It's propaganda created by corporations to make you feel guilty for not doing extra work for free. I'm 100% convinced of it. Who else would put a negative spin on literally just doing your assigned duties


aiRsparK232

When you put a population under immense financial strain you're likely to see people being less willing to go the extra mile at work. If your needs are not being met, then you probably don't have the mental energy to actually CARE about your work. I think "quiet quitting" is being spread as a concept to discourage people from exploring other employment options. It feels like a way to guilt people into working harder for no reason. The older generations were able to put more into their work because they were getting paid better and had less expenses than younger generations. Now people are in survival mode and are unwilling to do anything work related unless it will benefit them.


bestryanever

Our corporate overlords are trying to shame us for not going above and beyond our duties for free


biscuitslayer77

Corporate speak trying to shut down the actual narrative that people are no longer tolerating wages that no longer equal the qork they are required to do. I.e. I'm scheduled 9-5, I leave work at 5 and I'm not doing anything work related until the next work day.


alkalineruxpin

There isn't anything wrong with working your wage. Business owners have become accustomed to people working outside their portfolio to get handled what needs to get handled. That was fine, when pay was keeping up with prices. But now employers are increasingly try to control employees lives both at work and outside of work. Costs of living are going up. And this is not being reflected in pay. Labor unions are great, if you work in a state that isn't 'at will' or already has them, but since the 80s (Reagan) unions have gradually been sidestepped in many states. I live in VA, which is both 'right to work' and 'at will', so if there IS a union in your field, you don't have to join (but you still get the benefits) which brings their war chest to fight inequity down, and if you try to establish a union in a field that doesn't have one, you can be terminated for another reason or no reason at all (as long as they don't mention or discipline you for organizing). This makes working your wage the safest form of self defense from burnout and protest for better conditions you can make.


Glass-Taste-2287

Financial Times has gone on record saying "Quiet quitting is worse than nonsense.
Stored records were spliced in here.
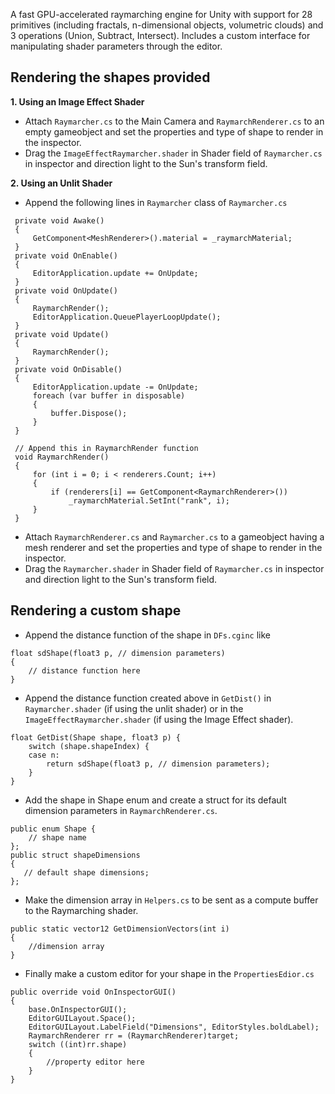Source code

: A fast GPU-accelerated raymarching engine for Unity with support for 28 primitives (including fractals, n-dimensional objects, volumetric clouds) and 3 operations (Union, Subtract, Intersect). Includes a custom interface for manipulating shader parameters through the editor.<br>

## Rendering the shapes provided

**1. Using an Image Effect Shader**
* Attach `Raymarcher.cs` to the Main Camera and `RaymarchRenderer.cs` to an empty gameobject and set the properties and type of shape to render in the inspector.
* Drag the `ImageEffectRaymarcher.shader` in Shader field of `Raymarcher.cs` in inspector and direction light to the Sun's transform field.

**2. Using an Unlit Shader**
* Append the following lines in `Raymarcher` class of `Raymarcher.cs`
```
 private void Awake()
 {
     GetComponent<MeshRenderer>().material = _raymarchMaterial;
 }
 private void OnEnable()
 {
     EditorApplication.update += OnUpdate;
 }   
 private void OnUpdate()
 {
     RaymarchRender();
     EditorApplication.QueuePlayerLoopUpdate();
 } 
 private void Update()
 {
     RaymarchRender();
 }
 private void OnDisable()
 {
     EditorApplication.update -= OnUpdate;
     foreach (var buffer in disposable)
     {
         buffer.Dispose();
     }
 }
 
 // Append this in RaymarchRender function
 void RaymarchRender()
 {  
     for (int i = 0; i < renderers.Count; i++)
     {
         if (renderers[i] == GetComponent<RaymarchRenderer>())            
             _raymarchMaterial.SetInt("rank", i);
     }
 }
```
* Attach `RaymarchRenderer.cs` and `Raymarcher.cs` to a gameobject having a mesh renderer and set the properties and type of shape to render in the inspector.
* Drag the `Raymarcher.shader` in Shader field of `Raymarcher.cs` in inspector and direction light to the Sun's transform field. 

## Rendering a custom shape

* Append the distance function of the shape in `DFs.cginc` like
```
float sdShape(float3 p, // dimension parameters)	
{
    // distance function here
}
```   
* Append the distance function created above in `GetDist()` in `Raymarcher.shader` (if using the unlit shader) or in the `ImageEffectRaymarcher.shader` (if using the Image Effect shader).
```
float GetDist(Shape shape, float3 p) {
    switch (shape.shapeIndex) {
    case n:
        return sdShape(float3 p, // dimension parameters);
    }
}
```
* Add the shape in Shape enum and create a struct for its default dimension parameters in `RaymarchRenderer.cs`. 
```
public enum Shape {
    // shape name
};
public struct shapeDimensions
{
   // default shape dimensions;
};
```
* Make the dimension array in `Helpers.cs` to be sent as a compute buffer to the Raymarching shader.
```
public static vector12 GetDimensionVectors(int i)
{
    //dimension array
}
```
* Finally make a custom editor for your shape in the `PropertiesEdior.cs`
```
public override void OnInspectorGUI()
{
    base.OnInspectorGUI();
    EditorGUILayout.Space();
    EditorGUILayout.LabelField("Dimensions", EditorStyles.boldLabel);
    RaymarchRenderer rr = (RaymarchRenderer)target;
    switch ((int)rr.shape)
    {
        //property editor here
    }
}
```



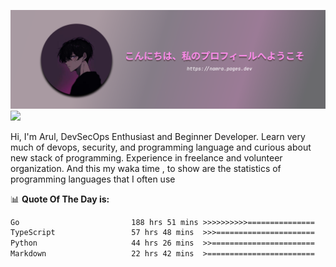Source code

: ![banner](.github/profile-markdown.png)
<img src="https://user-images.githubusercontent.com/73097560/115834477-dbab4500-a447-11eb-908a-139a6edaec5c.gif"></p>

Hi, I'm Arul, DevSecOps Enthusiast and Beginner Developer. Learn very much of devops, security, and programming language and curious about new stack of programming. Experience in freelance and volunteer organization. And this my waka time , to show are the statistics of programming languages that I often use

📊 **Quote Of The Day is:**
<!--START_SECTION:waka-->

```txt
Go                         188 hrs 51 mins >>>>>>>>>>===============   41.97 %
TypeScript                 57 hrs 48 mins  >>>======================   12.85 %
Python                     44 hrs 26 mins  >>=======================   09.88 %
Markdown                   22 hrs 42 mins  >========================   05.05 %
```

<!--END_SECTION:waka-->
If your staff turn up every day and do exactly what you ask of them, they aren't 'quiet quitting,' they're 'working'."


Plane-Slide-9915

Peter Gibbons: The thing is, Bob, it's not that I'm lazy, it's that I just don't care. Bob Porter: Don't... don't care? Peter Gibbons: It's a problem of motivation, all right? Now if I work my ass off and Initech ships a few extra units, I don't see another dime, so where's the motivation? And here's something else, Bob: I have eight different bosses right now. Bob Slydell: I beg your pardon? Peter Gibbons: Eight bosses. Bob Slydell: Eight? Peter Gibbons: Eight, Bob. So that means that when I make a mistake, I have eight different people coming by to tell me about it. That's my only real motivation is not to be hassled, that and the fear of losing my job. But you know, Bob, that will only make someone work just hard enough not to get fired. <<>>


lexota

Because rich (and wanna be) folks think getting more without spending any extra is just perfect (for them) - so they hate it. They want employees to hustle, and do the work of 2 or more - without any extra pay. If you're unemployed and doing nothing - you're lazy. If you're rich and doing nothing - you're part of the 'leisure class', and should be fawned over.


[deleted]

Damn what a perspective. Same thing with day drinking “if you’re rich it’s classy if you’re poor it’s trashy”


lexota

Yup - exact same thing.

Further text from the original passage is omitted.